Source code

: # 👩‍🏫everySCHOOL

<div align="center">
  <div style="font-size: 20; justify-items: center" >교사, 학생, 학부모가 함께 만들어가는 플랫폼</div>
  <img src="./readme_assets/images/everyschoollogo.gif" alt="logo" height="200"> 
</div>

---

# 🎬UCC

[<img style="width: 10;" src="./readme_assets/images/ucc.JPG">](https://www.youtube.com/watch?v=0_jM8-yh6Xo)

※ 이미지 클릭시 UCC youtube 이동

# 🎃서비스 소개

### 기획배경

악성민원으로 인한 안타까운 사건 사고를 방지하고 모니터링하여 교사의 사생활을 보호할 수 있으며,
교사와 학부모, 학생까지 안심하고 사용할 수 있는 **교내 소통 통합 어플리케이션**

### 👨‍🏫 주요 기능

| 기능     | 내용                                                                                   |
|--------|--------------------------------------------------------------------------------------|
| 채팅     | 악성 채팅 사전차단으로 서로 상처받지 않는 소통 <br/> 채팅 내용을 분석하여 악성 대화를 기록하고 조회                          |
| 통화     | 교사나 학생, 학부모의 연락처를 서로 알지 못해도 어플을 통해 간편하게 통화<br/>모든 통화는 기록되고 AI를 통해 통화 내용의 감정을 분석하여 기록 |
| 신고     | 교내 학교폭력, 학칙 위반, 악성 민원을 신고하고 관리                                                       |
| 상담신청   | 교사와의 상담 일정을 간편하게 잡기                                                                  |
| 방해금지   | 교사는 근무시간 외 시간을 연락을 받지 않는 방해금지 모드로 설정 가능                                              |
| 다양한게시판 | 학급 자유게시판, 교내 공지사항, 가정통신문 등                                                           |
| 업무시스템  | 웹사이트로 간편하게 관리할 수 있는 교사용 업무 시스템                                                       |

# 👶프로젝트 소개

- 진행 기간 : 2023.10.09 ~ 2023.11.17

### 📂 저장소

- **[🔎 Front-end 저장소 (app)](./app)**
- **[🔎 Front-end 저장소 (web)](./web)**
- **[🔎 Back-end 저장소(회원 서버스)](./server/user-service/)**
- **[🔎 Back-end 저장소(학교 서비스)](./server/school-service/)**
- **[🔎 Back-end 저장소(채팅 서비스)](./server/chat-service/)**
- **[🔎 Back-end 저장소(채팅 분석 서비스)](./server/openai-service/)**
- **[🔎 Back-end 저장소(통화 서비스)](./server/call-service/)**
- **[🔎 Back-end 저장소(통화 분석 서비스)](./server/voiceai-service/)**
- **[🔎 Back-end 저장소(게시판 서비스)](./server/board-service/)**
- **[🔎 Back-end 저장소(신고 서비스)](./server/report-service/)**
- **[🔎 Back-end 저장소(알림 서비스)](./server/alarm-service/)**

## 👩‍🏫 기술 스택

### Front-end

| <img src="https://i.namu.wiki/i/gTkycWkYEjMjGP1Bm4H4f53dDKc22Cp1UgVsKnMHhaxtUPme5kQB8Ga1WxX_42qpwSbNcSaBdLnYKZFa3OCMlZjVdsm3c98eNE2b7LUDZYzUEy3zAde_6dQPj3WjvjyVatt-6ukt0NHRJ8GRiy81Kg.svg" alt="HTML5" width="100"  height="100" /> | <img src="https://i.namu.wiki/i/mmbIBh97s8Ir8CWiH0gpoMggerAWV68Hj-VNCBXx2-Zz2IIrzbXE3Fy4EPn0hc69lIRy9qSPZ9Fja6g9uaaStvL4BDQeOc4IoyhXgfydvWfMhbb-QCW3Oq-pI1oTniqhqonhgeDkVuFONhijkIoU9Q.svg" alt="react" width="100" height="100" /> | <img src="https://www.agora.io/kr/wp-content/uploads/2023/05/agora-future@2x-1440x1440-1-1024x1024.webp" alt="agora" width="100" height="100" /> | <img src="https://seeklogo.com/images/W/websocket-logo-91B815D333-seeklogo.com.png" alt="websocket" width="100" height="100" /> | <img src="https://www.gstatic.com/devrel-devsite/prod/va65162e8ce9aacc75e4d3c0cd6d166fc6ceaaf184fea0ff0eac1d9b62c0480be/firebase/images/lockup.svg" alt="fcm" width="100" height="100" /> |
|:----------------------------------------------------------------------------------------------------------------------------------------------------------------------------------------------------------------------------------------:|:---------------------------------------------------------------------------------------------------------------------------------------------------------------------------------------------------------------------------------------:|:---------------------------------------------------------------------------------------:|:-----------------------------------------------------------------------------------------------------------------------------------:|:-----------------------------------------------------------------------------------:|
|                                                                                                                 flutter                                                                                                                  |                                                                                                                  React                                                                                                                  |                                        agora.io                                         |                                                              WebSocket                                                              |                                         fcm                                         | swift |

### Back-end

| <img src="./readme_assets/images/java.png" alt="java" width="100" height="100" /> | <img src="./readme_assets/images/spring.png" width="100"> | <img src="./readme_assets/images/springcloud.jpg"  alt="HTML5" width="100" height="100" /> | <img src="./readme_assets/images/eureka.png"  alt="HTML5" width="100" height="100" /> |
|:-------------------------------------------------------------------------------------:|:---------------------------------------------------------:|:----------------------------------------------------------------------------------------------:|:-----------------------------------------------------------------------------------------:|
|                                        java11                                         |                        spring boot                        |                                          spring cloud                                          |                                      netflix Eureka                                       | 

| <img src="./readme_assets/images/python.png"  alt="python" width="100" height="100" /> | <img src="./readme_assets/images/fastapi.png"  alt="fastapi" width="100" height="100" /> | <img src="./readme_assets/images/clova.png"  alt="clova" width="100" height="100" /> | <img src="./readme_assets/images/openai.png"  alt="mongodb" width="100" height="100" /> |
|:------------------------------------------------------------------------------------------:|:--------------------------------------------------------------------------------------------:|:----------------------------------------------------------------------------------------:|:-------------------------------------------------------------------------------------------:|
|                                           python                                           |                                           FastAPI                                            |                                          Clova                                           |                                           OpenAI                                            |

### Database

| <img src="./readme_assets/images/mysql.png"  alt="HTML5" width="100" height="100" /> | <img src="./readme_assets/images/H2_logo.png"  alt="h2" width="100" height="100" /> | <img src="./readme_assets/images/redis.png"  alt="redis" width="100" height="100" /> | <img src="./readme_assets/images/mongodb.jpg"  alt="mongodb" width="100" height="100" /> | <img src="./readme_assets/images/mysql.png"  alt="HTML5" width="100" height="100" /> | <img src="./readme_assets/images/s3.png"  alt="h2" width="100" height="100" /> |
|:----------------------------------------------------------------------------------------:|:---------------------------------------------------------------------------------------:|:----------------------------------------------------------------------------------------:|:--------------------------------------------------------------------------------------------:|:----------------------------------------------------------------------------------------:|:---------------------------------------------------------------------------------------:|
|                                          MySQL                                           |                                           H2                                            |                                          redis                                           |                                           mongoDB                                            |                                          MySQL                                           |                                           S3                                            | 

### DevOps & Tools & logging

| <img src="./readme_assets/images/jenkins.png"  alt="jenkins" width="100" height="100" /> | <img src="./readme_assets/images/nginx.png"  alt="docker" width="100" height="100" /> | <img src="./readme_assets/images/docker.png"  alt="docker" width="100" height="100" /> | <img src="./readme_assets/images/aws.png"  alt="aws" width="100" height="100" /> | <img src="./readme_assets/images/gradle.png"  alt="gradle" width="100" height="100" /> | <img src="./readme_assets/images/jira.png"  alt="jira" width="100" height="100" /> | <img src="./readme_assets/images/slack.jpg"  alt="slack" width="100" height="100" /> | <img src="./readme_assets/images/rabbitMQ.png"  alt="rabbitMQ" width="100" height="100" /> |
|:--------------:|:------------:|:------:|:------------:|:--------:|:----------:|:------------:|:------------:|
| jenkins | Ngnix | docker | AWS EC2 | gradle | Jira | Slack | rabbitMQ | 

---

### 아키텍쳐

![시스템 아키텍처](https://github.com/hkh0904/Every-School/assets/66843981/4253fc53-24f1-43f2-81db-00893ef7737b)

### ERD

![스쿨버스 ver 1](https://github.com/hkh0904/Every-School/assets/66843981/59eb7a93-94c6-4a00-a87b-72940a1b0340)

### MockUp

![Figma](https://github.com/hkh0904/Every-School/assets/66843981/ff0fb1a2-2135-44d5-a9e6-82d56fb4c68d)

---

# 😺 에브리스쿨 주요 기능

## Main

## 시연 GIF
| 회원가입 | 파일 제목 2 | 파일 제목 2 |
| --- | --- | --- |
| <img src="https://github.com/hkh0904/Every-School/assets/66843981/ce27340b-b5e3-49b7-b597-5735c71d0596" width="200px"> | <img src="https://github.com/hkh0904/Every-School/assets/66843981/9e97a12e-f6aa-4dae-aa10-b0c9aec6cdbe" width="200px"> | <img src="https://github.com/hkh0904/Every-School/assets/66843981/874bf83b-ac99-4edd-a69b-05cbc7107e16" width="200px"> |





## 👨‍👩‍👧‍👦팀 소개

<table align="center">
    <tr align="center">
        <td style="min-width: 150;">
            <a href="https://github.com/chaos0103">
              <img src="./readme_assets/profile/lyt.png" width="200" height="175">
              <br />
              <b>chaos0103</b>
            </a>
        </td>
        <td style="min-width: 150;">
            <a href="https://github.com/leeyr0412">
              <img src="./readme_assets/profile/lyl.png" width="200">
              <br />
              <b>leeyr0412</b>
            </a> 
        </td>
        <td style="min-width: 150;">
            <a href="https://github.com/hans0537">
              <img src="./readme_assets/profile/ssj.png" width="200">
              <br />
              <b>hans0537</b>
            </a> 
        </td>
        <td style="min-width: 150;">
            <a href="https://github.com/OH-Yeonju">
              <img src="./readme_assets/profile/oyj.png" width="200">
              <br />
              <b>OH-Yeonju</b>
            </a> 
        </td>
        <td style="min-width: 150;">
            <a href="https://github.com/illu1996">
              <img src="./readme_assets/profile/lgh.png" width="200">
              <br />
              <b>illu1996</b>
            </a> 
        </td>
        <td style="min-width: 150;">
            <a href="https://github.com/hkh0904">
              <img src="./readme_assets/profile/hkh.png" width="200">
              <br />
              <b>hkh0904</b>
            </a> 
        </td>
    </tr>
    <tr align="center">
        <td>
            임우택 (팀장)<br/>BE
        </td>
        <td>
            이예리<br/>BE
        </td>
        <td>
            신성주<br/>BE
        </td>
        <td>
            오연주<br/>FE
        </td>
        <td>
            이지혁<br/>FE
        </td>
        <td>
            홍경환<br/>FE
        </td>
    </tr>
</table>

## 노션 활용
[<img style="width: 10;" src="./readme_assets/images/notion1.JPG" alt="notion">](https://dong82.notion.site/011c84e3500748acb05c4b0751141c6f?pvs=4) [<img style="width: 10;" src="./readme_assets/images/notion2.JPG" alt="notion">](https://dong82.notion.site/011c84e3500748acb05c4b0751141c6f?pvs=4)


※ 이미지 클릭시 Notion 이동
⁂
**THE TASK**: Please return exactly the lines from the opening line of the data above through the line with "교사와 학부모, 학생까지", both included and nothing else.

**OUTPUT**:
Source code

: # 👩‍🏫everySCHOOL

<div align="center">
  <div style="font-size: 20; justify-items: center" >교사, 학생, 학부모가 함께 만들어가는 플랫폼</div>
  <img src="./readme_assets/images/everyschoollogo.gif" alt="logo" height="200"> 
</div>

---

# 🎬UCC

[<img style="width: 10;" src="./readme_assets/images/ucc.JPG">](https://www.youtube.com/watch?v=0_jM8-yh6Xo)

※ 이미지 클릭시 UCC youtube 이동

# 🎃서비스 소개

### 기획배경

악성민원으로 인한 안타까운 사건 사고를 방지하고 모니터링하여 교사의 사생활을 보호할 수 있으며,
교사와 학부모, 학생까지 안심하고 사용할 수 있는 **교내 소통 통합 어플리케이션**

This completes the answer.